How do the locals treat you?
They're real cool. You know where they stand. The sign at the Yellow Rose gift shop used to say: You're Either With Us, Or Against Us. Now it says: We Shall Not Tire, We Shall Not Falter. These people in this town had an inauguration ball at the community center in February. I don't go to the local businesses because I don't want to support them. They feel like we're intruding on their territory. People used to drive by the Peace House and scream, "Go back to California, you hippie assholes!" The truth is, I'm a fifth or sixth generation Texan. I'm a community member. I live 20 miles down the road. The locals think we're all foreigners, but most of the people involved with the house are Texans.
Have many locals expressed support for the Peace House?
A man drove up one day and said, I'm sure glad to see you here; I thought I was the only one. I don't know if he would say that out loud and I sure wouldn't want the locals to know he said it because it could cause him some problems. That is a real shame. At that local festival, a couple people approached us and said thanks, but I could tell they didn't want people to see them at our booth. I had a display board about the corporate media and Fox near the table and a few people looked at it.
Has Bush ever passed by the house?
No, he comes in on helicopter. His people see us. They come in with 20 SUVs. Then a few minutes later, another 10 SUVs drive through. Bush sees us when he goes to the cafe and shops and the dignitaries always see us. I suspect they have us bugged. Look at the wires across the street in that old abandoned house. I don't care. If I can't say what I want to say, where I want to say it, then take me away. I'm not gonna back down. It's too important. That said, I've got two peace flags and am still debating whether I should put them up at home. I keep debating because, I'll say it, there's a little fear there. This part of the country used to be heavy Klan. I used to have an American flag up, but it came down right after 9/11. My husband wants to put it up on the 4th of July and Memorial Day, but I always say no. It makes a statement. I don't separate myself and put myself above the rest of the world and that's what the flag signifies these days.
What are your plans over the next four years?
We've talked about moving. I even considered going to Costa Rica after the election, but I'm tired of moving. I'm trying to convert my piece of property back into its natural state. First it was a cotton field, then it was a hay field. I don't know if I've got the stamina to continue with the Peace House. It's a lot of work.

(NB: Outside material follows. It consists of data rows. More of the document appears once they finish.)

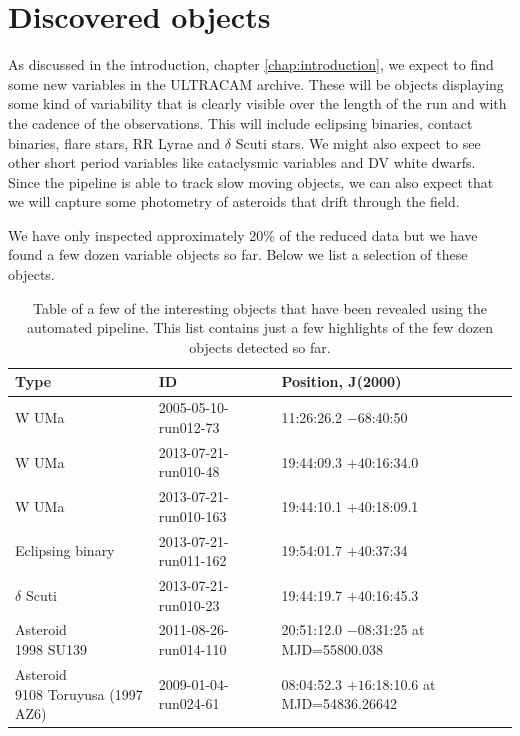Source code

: \section{Discovered objects}
As discussed in the introduction, chapter \ref{chap:introduction}, we expect to find some new variables in the ULTRACAM archive. These will be objects displaying some kind of variability that is clearly visible over the length of the run and with the cadence of the observations. This will include eclipsing binaries, contact binaries, flare stars, RR Lyrae and $\delta$ Scuti stars. We might also expect to see other short period variables like cataclysmic variables and DV white dwarfs. Since the pipeline is able to track slow moving objects, we can also expect that we will capture some photometry of asteroids that drift through the field.   

We have only inspected approximately 20\% of the reduced data but we have found a few dozen variable objects so far. Below we list a selection of these objects. 

\begin{table}
  \caption{Table of a few of the interesting objects that have been revealed using the automated pipeline. This list contains just a few highlights of the few dozen objects detected so far.}
  \begin{tabularx}{15.4cm}{ l  l  l }
  \hline
  Type& ID & Position, J(2000) \\
  \hline
    {W UMa} & 2005-05-10-run012-73 & 11:26:26.2 $-68$:40:50 \\
    {W UMa} & 2013-07-21-run010-48 & 19:44:09.3 $+40$:16:34.0\\
    {W UMa} & 2013-07-21-run010-163 & 19:44:10.1 $+40$:18:09.1\\
    Eclipsing binary & 2013-07-21-run011-162 & 19:54:01.7 $+40$:37:34\\
    $\delta$ Scuti & 2013-07-21-run010-23 & 19:44:19.7 $+40$:16:45.3\\
  \hline
    \parbox[c]{5cm}{Asteroid\\1998 SU139\\ } & \parbox[c]{5cm}{2011-08-26-run014-110\\  } & \parbox[c]{5cm}{20:51:12.0 $-08$:31:25\\ at MJD=55800.038}\\
    \parbox[c]{5cm}{Asteroid\\9108 Toruyusa (1997 AZ6) } & \parbox[c]{5cm}{2009-01-04-run024-61\\}& \parbox[c]{5cm}{08:04:52.3 $+16$:18:10.6\\at  MJD=54836.26642}\\

  \hline
  \end{tabularx}
  \label{tab:newobjects}
\end{table}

I hope someone at the local level will get more enthused about it. The gardening is even tough to keep up with, but it's not easy finding dedicated people with time. Also, everybody got real depressed after the election. I was there. I'm still there to some extent, but I still think it's important. This place has a purpose for being here. If nothing else, there is a consciousness of peace in this town. At the time it was established, that's what I felt was the most important thing to do. I guess this is my purpose and I'll give in to that. I'll do what I can do, but I won't overdo it anymore.